The class_weights parameter allows you to push this false positive rate up or down. Let me use an everyday example to illustrate how this work. Suppose you own a night club, and you operate under two constraints:

  1. You want as many people as possible to enter the club (paying customers)
  2. You do not want any underage people in, as this will get you in trouble with the state

On an average day, (say) only 5% percent of the people attempting to enter the club will be underage. You are faced with a choice: being lenient or being strict. The former will boost your profits by as much as 5%, but you are running the risk of an expensive lawsuit. The latter will inevitably mean some people who are just above the legal age will be denied entry, which will cost you money too. You want to adjust the relative cost of leniency vs strictness. Note: you cannot directly control how many underage people enter the club, but you can control how strict your bouncers are.

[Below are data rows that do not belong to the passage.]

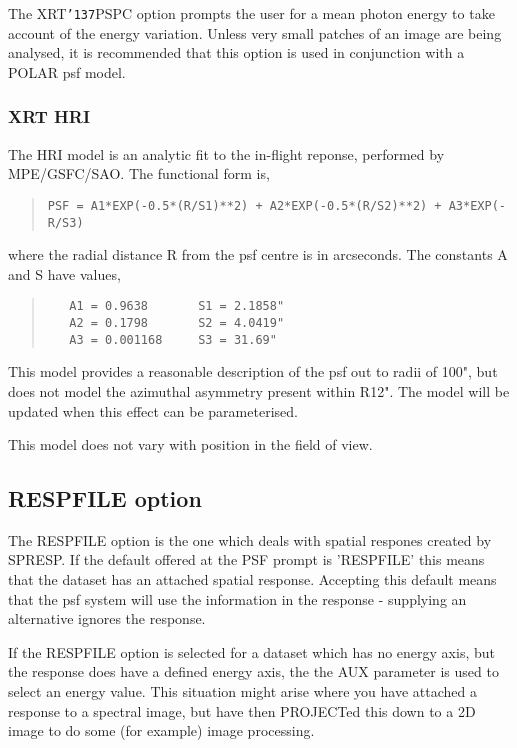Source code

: \documentclass{book}
\renewcommand{\_}{{\tt\char'137}}     %
\begin{document}
The XRT\_PSPC option prompts the user for a mean photon energy
to take account of the energy variation. Unless very small
patches of an image are being analysed, it is recommended that
this option is used in conjunction with a POLAR psf model.
 
\subsubsection{XRT HRI}
The HRI model is an analytic fit to the in-flight reponse,
performed by MPE/GSFC/SAO. The functional form is,
 
\begin{quote}\begin{verbatim}
PSF = A1*EXP(-0.5*(R/S1)**2) + A2*EXP(-0.5*(R/S2)**2) + A3*EXP(-R/S3)
\end{verbatim}\end{quote}
where the radial distance R from the psf centre is in arcseconds.
The constants A and S have values,
\begin{quote}\begin{verbatim}
   A1 = 0.9638       S1 = 2.1858"
   A2 = 0.1798       S2 = 4.0419"
   A3 = 0.001168     S3 = 31.69"
\end{verbatim}\end{quote}
This model provides a reasonable description of the psf out to
radii of 100", but does not model the azimuthal asymmetry
present within R12". The model will be updated when this effect
can be parameterised.
 
This model does not vary with position in the field of view.
 
\subsection{RESPFILE option}
The RESPFILE option is the one which deals with spatial respones
created by SPRESP. If the default offered at the PSF prompt
is 'RESPFILE' this means that the dataset has an attached spatial
response. Accepting this default means that the psf system will
use the information in the response - supplying an alternative
ignores the response.
 
If the RESPFILE option is selected for a dataset which has no
energy axis, but the response does have a defined energy axis,
the the AUX parameter is used to select an energy value. This
situation might arise where you have attached a response to a
spectral image, but have then PROJECTed this down to a 2D
image to do some (for example) image processing.
 
\end{document}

Here is a bit of Python that shows what happens as you change the relative importance.

from collections import Counter
import numpy as np
from sklearn.datasets import load_iris
from sklearn.svm import LinearSVC

data = load_iris()

# remove a feature to make the problem harder
# remove the third class for simplicity
X = data.data[:100, 0:1] 
y = data.target[:100] 
# shuffle data
indices = np.arange(y.shape[0])
np.random.shuffle(indices)
X = X[indices, :]
y = y[indices]

for i in range(1, 20):
    clf = LinearSVC(class_weight={0: 1, 1: i})
    clf = clf.fit(X[:50, :], y[:50])
    print i, Counter(clf.predict(X[50:]))
    # print clf.decision_function(X[50:])

Which outputs

1 Counter({1: 22, 0: 28})
2 Counter({1: 31, 0: 19})
3 Counter({1: 39, 0: 11})
4 Counter({1: 43, 0: 7})
5 Counter({1: 43, 0: 7})
6 Counter({1: 44, 0: 6})
7 Counter({1: 44, 0: 6})
8 Counter({1: 44, 0: 6})
9 Counter({1: 47, 0: 3})
10 Counter({1: 47, 0: 3})
11 Counter({1: 47, 0: 3})
12 Counter({1: 47, 0: 3})
13 Counter({1: 47, 0: 3})
14 Counter({1: 47, 0: 3})
15 Counter({1: 47, 0: 3})
16 Counter({1: 47, 0: 3})
17 Counter({1: 48, 0: 2})
18 Counter({1: 48, 0: 2})
19 Counter({1: 48, 0: 2})

Note how the number of data points classified as 0 decreases are the relative weight of class 1 increases. Assuming you have the computational resources and time to train and evaluate 10 classifiers, you can plot the precision and recall of each one and get a figure like the one below (shamelessly stolen off the internet). You can then use that to decide what the right value of class_weights is for your use case.

Precision-recall tradeoff

mbatchkarov
  • 15,487
  • 9
  • 60
  • 79
  • 1
    @mbatchkarov you can always change the decision boundary of a classifier. – Matti Lyra Jan 29 '14 at 11:10
  • 1
    That's a way I know of, not entirely sure if it's the **standard** way. @MattiLyra describes the other thing you could do, which is faster as you train just one model. – mbatchkarov Jan 29 '14 at 11:39
10

The predict method for LinearSVC in sklearn looks like this

def predict(self, X):
    """Predict class labels for samples in X.

    Parameters
    ----------
    X : {array-like, sparse matrix}, shape = [n_samples, n_features]
        Samples.

    Returns
    -------
    C : array, shape = [n_samples]
        Predicted class label per sample.
    """
    scores = self.decision_function(X)
    if len(scores.shape) == 1:
        indices = (scores > 0).astype(np.int)
    else:
        indices = scores.argmax(axis=1)
    return self.classes_[indices]

So in addition to what mbatchkarov suggested you can change the decisions made by the classifier (any classifier really) by changing the boundary at which the classifier says something is of one class or the other.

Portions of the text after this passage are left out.